**What to work on**
Find "de Transacciones 💳**" and "a RabbitMQ) |" in the records below. Copy the lines holding them and every line between, exactly, and no others.

**Provided data**
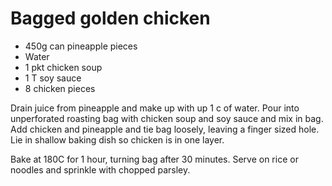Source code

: # Bagged golden chicken

* 450g can pineapple pieces
* Water
* 1 pkt chicken soup
* 1 T soy sauce
* 8 chicken pieces

Drain juice from pineapple and make up with up 1 c of water.  Pour into unperforated roasting bag with chicken soup and soy sauce and mix in bag.  Add chicken and pineapple and tie bag loosely, leaving a finger sized hole.  Lie in shallow baking dish so chicken is in one layer.  

Bake at 180C for 1 hour, turning bag after 30 minutes.  Serve on rice or noodles and sprinkle with chopped parsley.

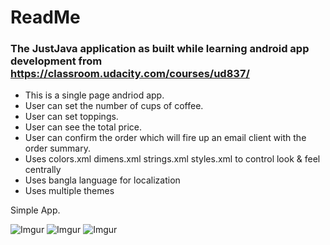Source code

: # ReadMe

### The JustJava application as built while learning android app development from https://classroom.udacity.com/courses/ud837/

* This is a single page andriod app.
* User can set the number of cups of coffee.
* User can set toppings.
* User can see the total price.
* User can confirm the order which will fire up an email client with the order summary.
* Uses colors.xml dimens.xml strings.xml styles.xml to control look & feel centrally
* Uses bangla language for localization
* Uses multiple themes

Simple App.

![Imgur](https://i.imgur.com/Df7FlkYl.png)
![Imgur](https://i.imgur.com/veJAc36l.png)
![Imgur](https://i.imgur.com/GWpnDaNl.png)
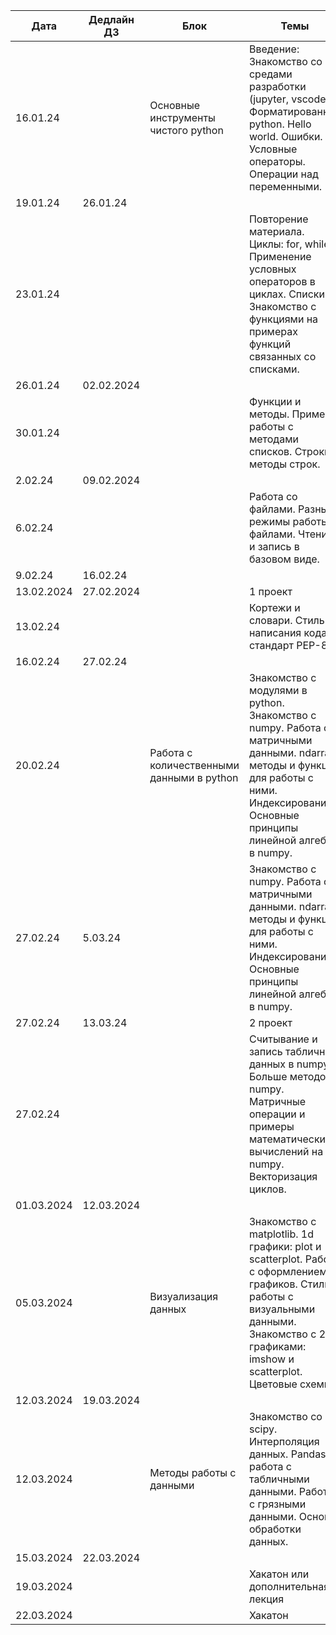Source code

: | Дата       | Дедлайн ДЗ | Блок                                      | Темы                                                                                                                                                                                         | Формат  | Наличие ДЗ | Баллы |
|------------|------------|-------------------------------------------|----------------------------------------------------------------------------------------------------------------------------------------------------------------------------------------------|---------|------------|-------|
| 16.01.24   |            | Основные инструменты чистого python       | Введение: Знакомство со средами разработки (jupyter, vscode). Форматированние python. Hello world. Ошибки. Условные операторы. Операции над переменными.                                     | Лекция  |            |       |
| 19.01.24   | 26.01.24   |                                           |                                                                                                                                                                                              | Семинар | Есть       | 3 + 3 |
| 23.01.24   |            |                                           | Повторение материала. Циклы: for, while. Применение условных операторов в циклах. Списки. Знакомство с функциями на примерах функций связанных со списками.                                  | Лекция  |            |       |
| 26.01.24   | 02.02.2024 |                                           |                                                                                                                                                                                              | Семинар | Есть       | 3 + 3 |
| 30.01.24   |            |                                           | Функции и методы. Пример работы с методами списков. Строки и методы строк.                                                                                                                   | Лекция  |            |       |
| 2.02.24    | 09.02.2024 |                                           |                                                                                                                                                                                              | Семинар | Есть       | 3 + 3 |
| 6.02.24    |            |                                           | Работа со файлами. Разные режимы работы с файлами. Чтение и запись в базовом виде.                                                                                                           | Лекция  |            |       |
| 9.02.24    | 16.02.24   |                                           |                                                                                                                                                                                              | Семинар | Есть       | 3 + 3 |
| 13.02.2024 | 27.02.2024 |                                           | 1 проект                                                                                                                                                                                     | Проект  | Есть       | 13    |
| 13.02.24   |            |                                           | Кортежи и словари. Стиль написания кода, стандарт PEP-8                                                                                                                                      | Лекция  |            |       |
| 16.02.24   | 27.02.24   |                                           |                                                                                                                                                                                              | Семинар | Есть       | 3 + 3 |
| 20.02.24   |            | Работа с количественными данными в python | Знакомство с модулями в python. Знакомство с numpy. Работа с матричными данными. ndarray, методы и функции для работы с ними. Индексирование. Основные принципы линейной алгебры в numpy.    | Лекция  |            |       |
| 27.02.24   | 5.03.24    |                                           | Знакомство с numpy. Работа с матричными данными. ndarray, методы и функции для работы с ними. Индексирование. Основные принципы линейной алгебры в numpy.                                    | Семинар | Есть       | 3 + 3 |
| 27.02.24   | 13.03.24   |                                           | 2 проект                                                                                                                                                                                     | Проект  | Есть       | 13    |
| 27.02.24   |            |                                           | Считывание и запись табличных данных в numpy. Больше методов numpy. Матричные операции и примеры математических вычислений на numpy. Векторизация циклов.                                    | Лекция  |            |       |
| 01.03.2024 | 12.03.2024 |                                           |                                                                                                                                                                                              | Семинар | Есть       | 3 + 3 |
| 05.03.2024 |            | Визуализация данных                       | Знакомство с matplotlib. 1d графики: plot и scatterplot. Работа с оформлением графиков. Стиль работы с визуальными данными. Знакомство с 2d графиками: imshow и scatterplot. Цветовые схемы. | Лекция  |            |       |
| 12.03.2024 | 19.03.2024 |                                           |                                                                                                                                                                                              | Семинар | Есть       | 3 + 3 |
| 12.03.2024 |            | Методы работы с данными                   | Знакомство со scipy. Интерполяция данных. Pandas и работа с табличными данными. Работа с грязными данными. Основы обработки данных.                                                          | Лекция  |            |       |
| 15.03.2024 | 22.03.2024 |                                           |                                                                                                                                                                                              | Семинар | Есть       | 3 + 3 |
| 19.03.2024 |            |                                           | Хакатон или дополнительная лекция                                                                                                                                                            | Хакатон |            | 20    |
| 22.03.2024 |            |                                           | Хакатон                                                                                                                                                                                      |
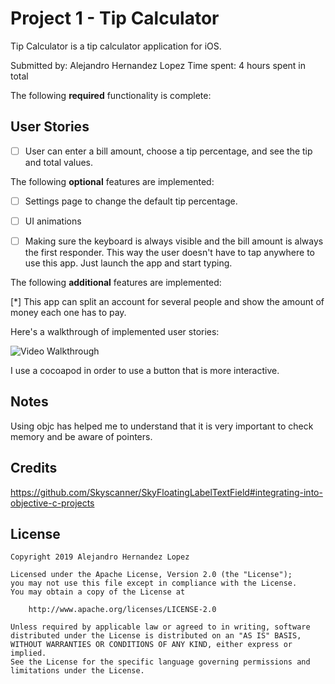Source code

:# Project 1 - Tip Calculator

Tip Calculator is a tip calculator application for iOS.

Submitted by: Alejandro Hernandez Lopez
Time spent: 4 hours spent in total

The following **required** functionality is complete:
## User Stories
* [ ] User can enter a bill amount, choose a tip percentage, and see the tip and total values.

The following **optional** features are implemented:

* [ ] Settings page to change the default tip percentage.

* [ ] UI animations
* [ ] Making sure the keyboard is always visible and the bill amount is always the first responder. This way the user doesn't have to tap anywhere to use this app. Just launch the app and start typing.

The following **additional** features are implemented:

 [*] This app can split an account for several people and show the amount of money each one has to pay.

Here's a walkthrough of implemented user stories:

<img src='http://g.recordit.co/pH6BxZmfIo.gif' title='Video Walkthrough' width='' alt='Video Walkthrough' />

I use a cocoapod in order to use a button that is more interactive.


## Notes
Using objc has helped me to understand that it is very important to check memory and be aware of pointers.

## Credits
https://github.com/Skyscanner/SkyFloatingLabelTextField#integrating-into-objective-c-projects

## License

    Copyright 2019 Alejandro Hernandez Lopez

    Licensed under the Apache License, Version 2.0 (the "License");
    you may not use this file except in compliance with the License.
    You may obtain a copy of the License at

        http://www.apache.org/licenses/LICENSE-2.0

    Unless required by applicable law or agreed to in writing, software
    distributed under the License is distributed on an "AS IS" BASIS,
    WITHOUT WARRANTIES OR CONDITIONS OF ANY KIND, either express or implied.
    See the License for the specific language governing permissions and
    limitations under the License.

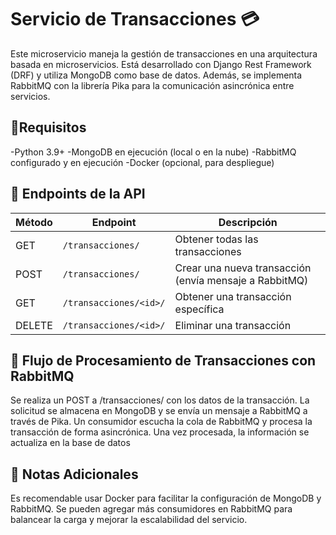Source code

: # **Servicio de Transacciones 💳**

Este microservicio maneja la gestión de transacciones en una arquitectura basada en microservicios. Está desarrollado con Django Rest Framework (DRF) y utiliza MongoDB como base de datos. Además, se implementa RabbitMQ con la librería Pika para la comunicación asincrónica entre servicios.

## 📌Requisitos
-Python 3.9+
-MongoDB en ejecución (local o en la nube)
-RabbitMQ configurado y en ejecución
-Docker (opcional, para despliegue)

## 📡 Endpoints de la API

| Método | Endpoint               | Descripción |
|--------|------------------------|-------------|
| GET    | `/transacciones/`      | Obtener todas las transacciones |
| POST   | `/transacciones/`      | Crear una nueva transacción (envía mensaje a RabbitMQ) |
| GET    | `/transacciones/<id>/` | Obtener una transacción específica |
| DELETE | `/transacciones/<id>/` | Eliminar una transacción |

## 🔄 Flujo de Procesamiento de Transacciones con RabbitMQ
Se realiza un POST a /transacciones/ con los datos de la transacción.
La solicitud se almacena en MongoDB y se envía un mensaje a RabbitMQ a través de Pika.
Un consumidor escucha la cola de RabbitMQ y procesa la transacción de forma asincrónica.
Una vez procesada, la información se actualiza en la base de datos



## 📌 Notas Adicionales
Es recomendable usar Docker para facilitar la configuración de MongoDB y RabbitMQ.
Se pueden agregar más consumidores en RabbitMQ para balancear la carga y mejorar la escalabilidad del servicio.

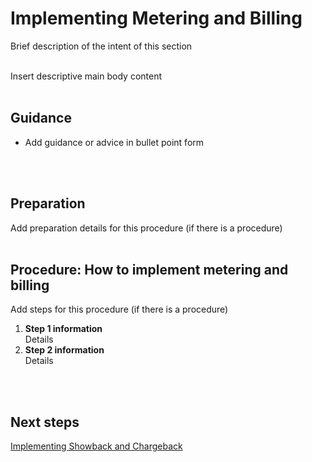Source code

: # Implementing Metering and Billing
Brief description of the intent of this section
<br />
<br />

Insert descriptive main body content
<br />
<br />

## Guidance
- Add guidance or advice in bullet point form
<br />
<br />

## Preparation
Add preparation details for this procedure (if there is a procedure)
<br />
<br />

## Procedure: How to implement metering and billing
Add steps for this procedure (if there is a procedure)  
1.  **Step 1 information**  
  Details  
2.   **Step 2 information**  
  Details
<br />
<br />

## Next steps
[Implementing Showback and Chargeback](New-2.2-Implementing-Showback-and-Chargeback.md)
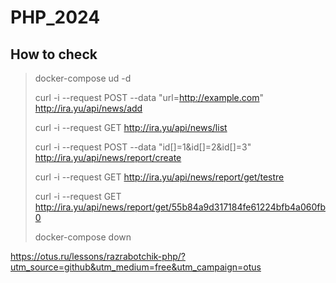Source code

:# PHP_2024

## How to check

> docker-compose ud -d
> 
> 
> curl -i --request POST --data "url=http://example.com" http://ira.yu/api/news/add
> 
> curl -i --request GET http://ira.yu/api/news/list
> 
> curl -i --request POST --data "id[]=1&id[]=2&id[]=3" http://ira.yu/api/news/report/create
> 
> curl -i --request GET http://ira.yu/api/news/report/get/testre
> 
> curl -i --request GET http://ira.yu/api/news/report/get/55b84a9d317184fe61224bfb4a060fb0
> 
> 
> docker-compose down

https://otus.ru/lessons/razrabotchik-php/?utm_source=github&utm_medium=free&utm_campaign=otus
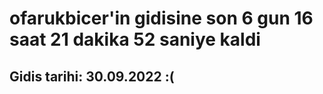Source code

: # ofarukbicer'in gidisine son 6 gun 16 saat 21 dakika 52 saniye kaldi

## Gidis tarihi: 30.09.2022 :(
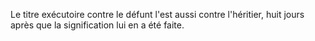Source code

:  
 Le titre exécutoire contre le défunt l'est aussi contre l'héritier, huit jours après que la signification lui en a été faite.  

  
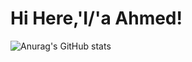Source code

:  # Hi Here,'I/'a Ahmed! 
![Anurag's GitHub stats](https://github-readme-stats.vercel.app/api?username=ahmedelshamy4&theme=dark&show_icons=true)



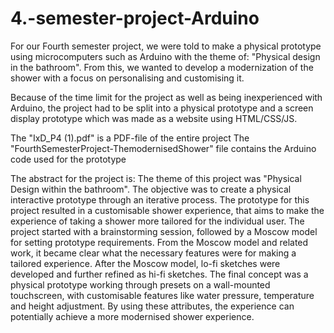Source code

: # 4.-semester-project-Arduino

For our Fourth semester project, we were told to make a physical prototype using microcomputers such as Arduino with the theme of: "Physical design in the bathroom". From this, we wanted to develop a modernization of the shower with a focus on personalising and customising it. 

Because of the time limit for the project as well as being inexperienced with Arduino, the project had to be split into a physical prototype and a screen display prototype which was made as a website using HTML/CSS/JS. 

The "IxD_P4 (1).pdf" is a PDF-file of the entire project
The "FourthSemesterProject-ThemodernisedShower" file contains the Arduino code used for the prototype 

The abstract for the project is: 
The theme of this project was "Physical Design within the bathroom". The objective was to create a physical interactive prototype through an iterative process. The prototype for this project resulted in a customisable shower experience, that aims to make the experience of taking a shower more tailored for the individual user. The project started with a brainstorming session, followed by a Moscow model for setting prototype requirements. From the Moscow model and related work, it became clear what the necessary features were for making a tailored experience. After the Moscow model, lo-fi sketches were developed and further refined as hi-fi sketches.
The final concept was a physical prototype working through presets on a wall-mounted touchscreen, with customisable features like water pressure, temperature and height adjustment. By using these attributes, the experience can potentially achieve a more modernised shower experience.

**Finished exercise**
: # **Servicio de Transacciones 💳**

Este microservicio maneja la gestión de transacciones en una arquitectura basada en microservicios. Está desarrollado con Django Rest Framework (DRF) y utiliza MongoDB como base de datos. Además, se implementa RabbitMQ con la librería Pika para la comunicación asincrónica entre servicios.

## 📌Requisitos
-Python 3.9+
-MongoDB en ejecución (local o en la nube)
-RabbitMQ configurado y en ejecución
-Docker (opcional, para despliegue)

## 📡 Endpoints de la API

| Método | Endpoint               | Descripción |
|--------|------------------------|-------------|
| GET    | `/transacciones/`      | Obtener todas las transacciones |
| POST   | `/transacciones/`      | Crear una nueva transacción (envía mensaje a RabbitMQ) |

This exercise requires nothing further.